Erin est gestionnaire principale de programme à la Fondation Asie Pacifique du Canada, où elle supervise les programmes liés aux compétences et à l’éducation sur l’Asie et dirige le programme de développement des Jeunes professionnels Canada-Asie de la Fondation. 

Avant de rejoindre la FAP Canada, Erin a contribué au Comité des membres canadiens du Conseil de coopération pour la sécurité dans l’Asie-Pacifique (CSCAP), un dialogue régional sur la sécurité dans le cadre du deuxième front. À ce titre, elle a participé à deux groupes d’étude coprésidés par le Canada : l’un sur le maintien et la consolidation de la paix au niveau régional, l’autre sur la responsabilité de protéger.
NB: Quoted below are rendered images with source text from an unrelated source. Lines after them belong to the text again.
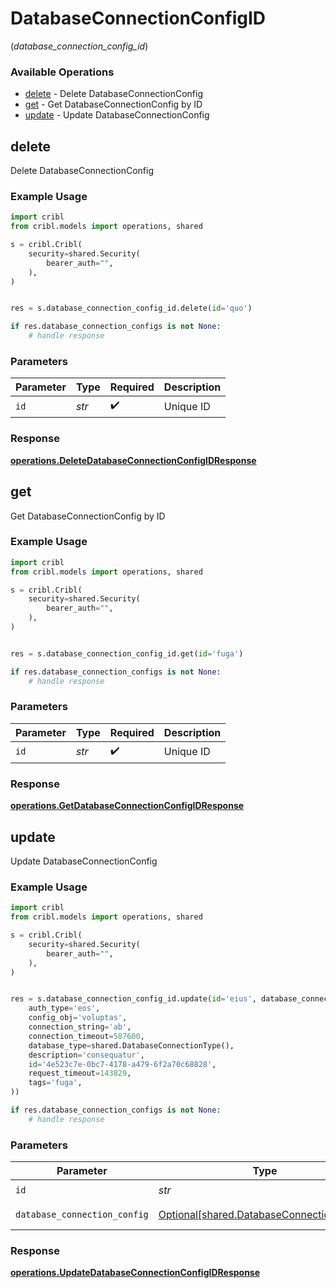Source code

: # DatabaseConnectionConfigID
(*database_connection_config_id*)

### Available Operations

* [delete](#delete) - Delete DatabaseConnectionConfig
* [get](#get) - Get DatabaseConnectionConfig by ID
* [update](#update) - Update DatabaseConnectionConfig

## delete

Delete DatabaseConnectionConfig

### Example Usage

```python
import cribl
from cribl.models import operations, shared

s = cribl.Cribl(
    security=shared.Security(
        bearer_auth="",
    ),
)


res = s.database_connection_config_id.delete(id='quo')

if res.database_connection_configs is not None:
    # handle response
```

### Parameters

| Parameter          | Type               | Required           | Description        |
| ------------------ | ------------------ | ------------------ | ------------------ |
| `id`               | *str*              | :heavy_check_mark: | Unique ID          |


### Response

**[operations.DeleteDatabaseConnectionConfigIDResponse](../../models/operations/deletedatabaseconnectionconfigidresponse.md)**


## get

Get DatabaseConnectionConfig by ID

### Example Usage

```python
import cribl
from cribl.models import operations, shared

s = cribl.Cribl(
    security=shared.Security(
        bearer_auth="",
    ),
)


res = s.database_connection_config_id.get(id='fuga')

if res.database_connection_configs is not None:
    # handle response
```

### Parameters

| Parameter          | Type               | Required           | Description        |
| ------------------ | ------------------ | ------------------ | ------------------ |
| `id`               | *str*              | :heavy_check_mark: | Unique ID          |


### Response

**[operations.GetDatabaseConnectionConfigIDResponse](../../models/operations/getdatabaseconnectionconfigidresponse.md)**


## update

Update DatabaseConnectionConfig

### Example Usage

```python
import cribl
from cribl.models import operations, shared

s = cribl.Cribl(
    security=shared.Security(
        bearer_auth="",
    ),
)


res = s.database_connection_config_id.update(id='eius', database_connection_config=shared.DatabaseConnectionConfig(
    auth_type='eos',
    config_obj='voluptas',
    connection_string='ab',
    connection_timeout=587600,
    database_type=shared.DatabaseConnectionType(),
    description='consequatur',
    id='4e523c7e-0bc7-4178-a479-6f2a70c68828',
    request_timeout=143829,
    tags='fuga',
))

if res.database_connection_configs is not None:
    # handle response
```

### Parameters

| Parameter                                                                                    | Type                                                                                         | Required                                                                                     | Description                                                                                  |
| -------------------------------------------------------------------------------------------- | -------------------------------------------------------------------------------------------- | -------------------------------------------------------------------------------------------- | -------------------------------------------------------------------------------------------- |
| `id`                                                                                         | *str*                                                                                        | :heavy_check_mark:                                                                           | Unique ID                                                                                    |
| `database_connection_config`                                                                 | [Optional[shared.DatabaseConnectionConfig]](../../models/shared/databaseconnectionconfig.md) | :heavy_minus_sign:                                                                           | DatabaseConnectionConfig object to be updated                                                |


### Response

**[operations.UpdateDatabaseConnectionConfigIDResponse](../../models/operations/updatedatabaseconnectionconfigidresponse.md)**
Elle a également été corédactrice (avec Brian Job) de la publication phare annuelle du CSCAP, The CSCAP Regional Security Outlook. Erin a travaillé comme adjointe à la rédaction de Pacific Affairs et dans le domaine de l’éducation des immigrants et des réfugiés dans le Minnesota et en Californie.

Erin est titulaire d’une maîtrise en études politiques Asie-Pacifique de la University of British Columbia et d’une maîtrise en relations internationales de la Boston University.